ENTRIES PROVIDED:
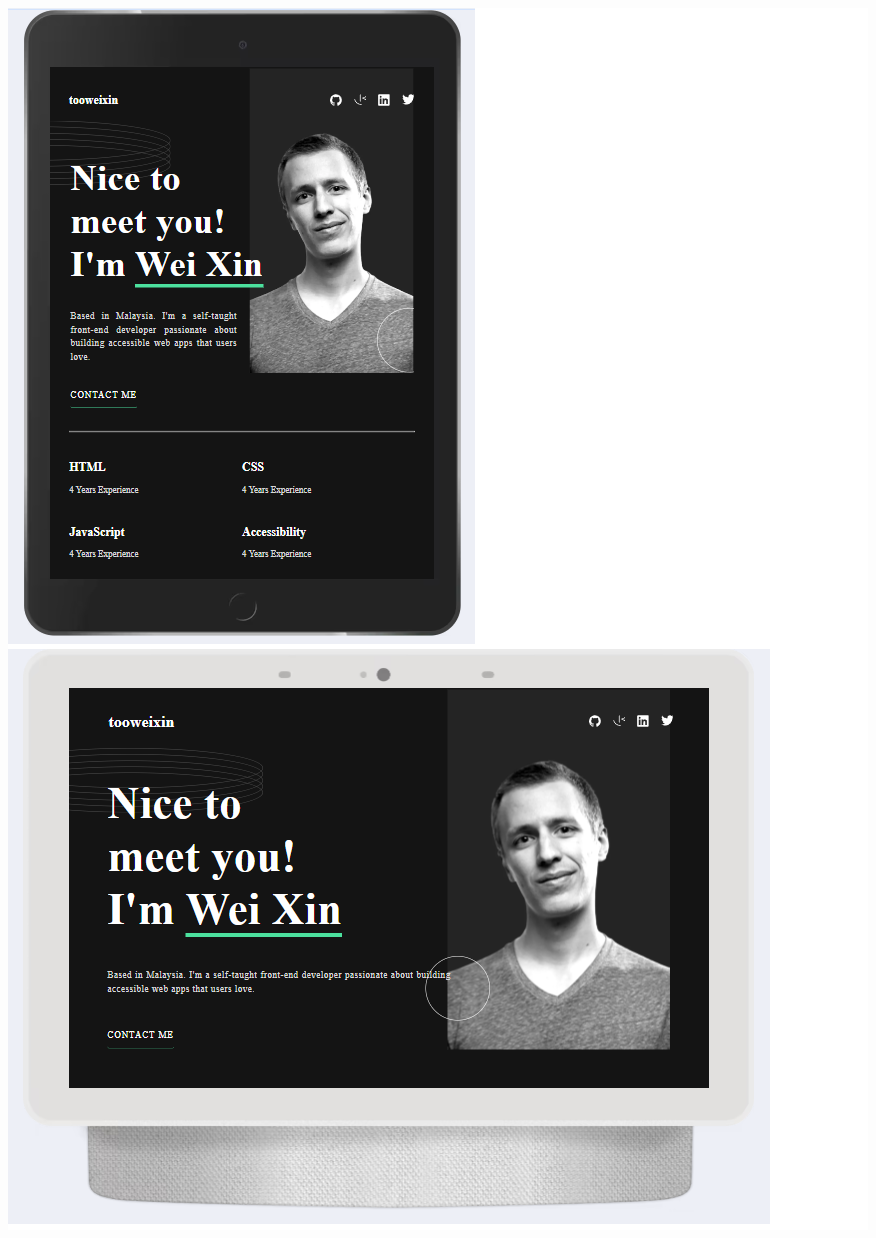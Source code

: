 ![tablet view](./src/assets/screenshot/tablet_view.png)
![desktop view](./src/assets/screenshot/desktop_view.png)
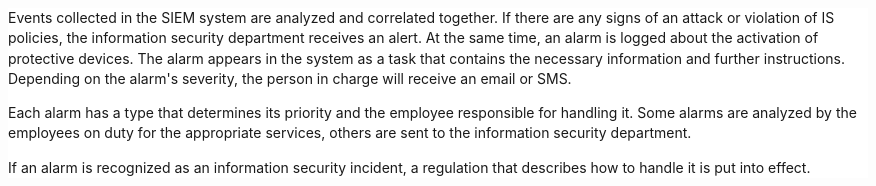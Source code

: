Events collected in the SIEM system are analyzed and correlated together. If there are any signs of an attack or violation of IS policies, the information security department receives an alert. At the same time, an alarm is logged about the activation of protective devices. The alarm appears in the system as a task that contains the necessary information and further instructions. Depending on the alarm's severity, the person in charge will receive an email or SMS.

Each alarm has a type that determines its priority and the employee responsible for handling it. Some alarms are analyzed by the employees on duty for the appropriate services, others are sent to the information security department.

If an alarm is recognized as an information security incident, a regulation that describes how to handle it is put into effect.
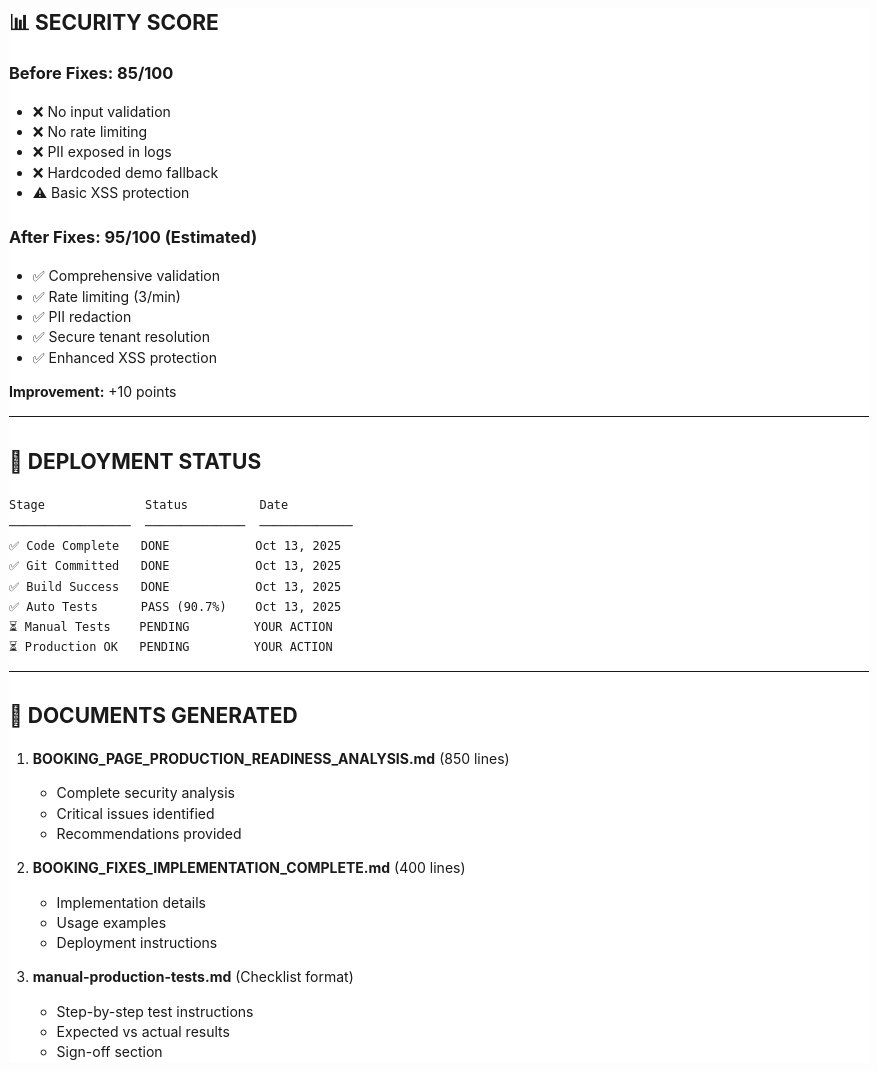 
## 📊 SECURITY SCORE

### Before Fixes: 85/100
- ❌ No input validation
- ❌ No rate limiting
- ❌ PII exposed in logs
- ❌ Hardcoded demo fallback
- ⚠️ Basic XSS protection

### After Fixes: 95/100 (Estimated)
- ✅ Comprehensive validation
- ✅ Rate limiting (3/min)
- ✅ PII redaction
- ✅ Secure tenant resolution
- ✅ Enhanced XSS protection

**Improvement:** +10 points

---

## 🚀 DEPLOYMENT STATUS

```
Stage              Status          Date
─────────────────  ──────────────  ─────────────
✅ Code Complete   DONE            Oct 13, 2025
✅ Git Committed   DONE            Oct 13, 2025
✅ Build Success   DONE            Oct 13, 2025
✅ Auto Tests      PASS (90.7%)    Oct 13, 2025
⏳ Manual Tests    PENDING         YOUR ACTION
⏳ Production OK   PENDING         YOUR ACTION
```

---

## 📝 DOCUMENTS GENERATED

1. **BOOKING_PAGE_PRODUCTION_READINESS_ANALYSIS.md** (850 lines)
   - Complete security analysis
   - Critical issues identified
   - Recommendations provided

2. **BOOKING_FIXES_IMPLEMENTATION_COMPLETE.md** (400 lines)
   - Implementation details
   - Usage examples
   - Deployment instructions

3. **manual-production-tests.md** (Checklist format)
   - Step-by-step test instructions
   - Expected vs actual results
   - Sign-off section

PROBLEM TO SOLVE:
Set down the data above verbatim, omitting every image.

RESULT OF THIS EXERCISE:
Source code

: ![tablet view](./src/assets/screenshot/tablet_view.png)
![desktop view](./src/assets/screenshot/desktop_view.png)
Source code

:Events collected in the SIEM system are analyzed and correlated together. If there are any signs of an attack or violation of IS policies, the information security department receives an alert. At the same time, an alarm is logged about the activation of protective devices. The alarm appears in the system as a task that contains the necessary information and further instructions. Depending on the alarm's severity, the person in charge will receive an email or SMS.

Each alarm has a type that determines its priority and the employee responsible for handling it. Some alarms are analyzed by the employees on duty for the appropriate services, others are sent to the information security department.

If an alarm is recognized as an information security incident, a regulation that describes how to handle it is put into effect.
## 📊 SECURITY SCORE

### Before Fixes: 85/100
- ❌ No input validation
- ❌ No rate limiting
- ❌ PII exposed in logs
- ❌ Hardcoded demo fallback
- ⚠️ Basic XSS protection

### After Fixes: 95/100 (Estimated)
- ✅ Comprehensive validation
- ✅ Rate limiting (3/min)
- ✅ PII redaction
- ✅ Secure tenant resolution
- ✅ Enhanced XSS protection

**Improvement:** +10 points

---

## 🚀 DEPLOYMENT STATUS

```
Stage              Status          Date
─────────────────  ──────────────  ─────────────
✅ Code Complete   DONE            Oct 13, 2025
✅ Git Committed   DONE            Oct 13, 2025
✅ Build Success   DONE            Oct 13, 2025
✅ Auto Tests      PASS (90.7%)    Oct 13, 2025
⏳ Manual Tests    PENDING         YOUR ACTION
⏳ Production OK   PENDING         YOUR ACTION
```

---

## 📝 DOCUMENTS GENERATED

1. **BOOKING_PAGE_PRODUCTION_READINESS_ANALYSIS.md** (850 lines)
   - Complete security analysis
   - Critical issues identified
   - Recommendations provided

2. **BOOKING_FIXES_IMPLEMENTATION_COMPLETE.md** (400 lines)
   - Implementation details
   - Usage examples
   - Deployment instructions

3. **manual-production-tests.md** (Checklist format)
   - Step-by-step test instructions
   - Expected vs actual results
   - Sign-off section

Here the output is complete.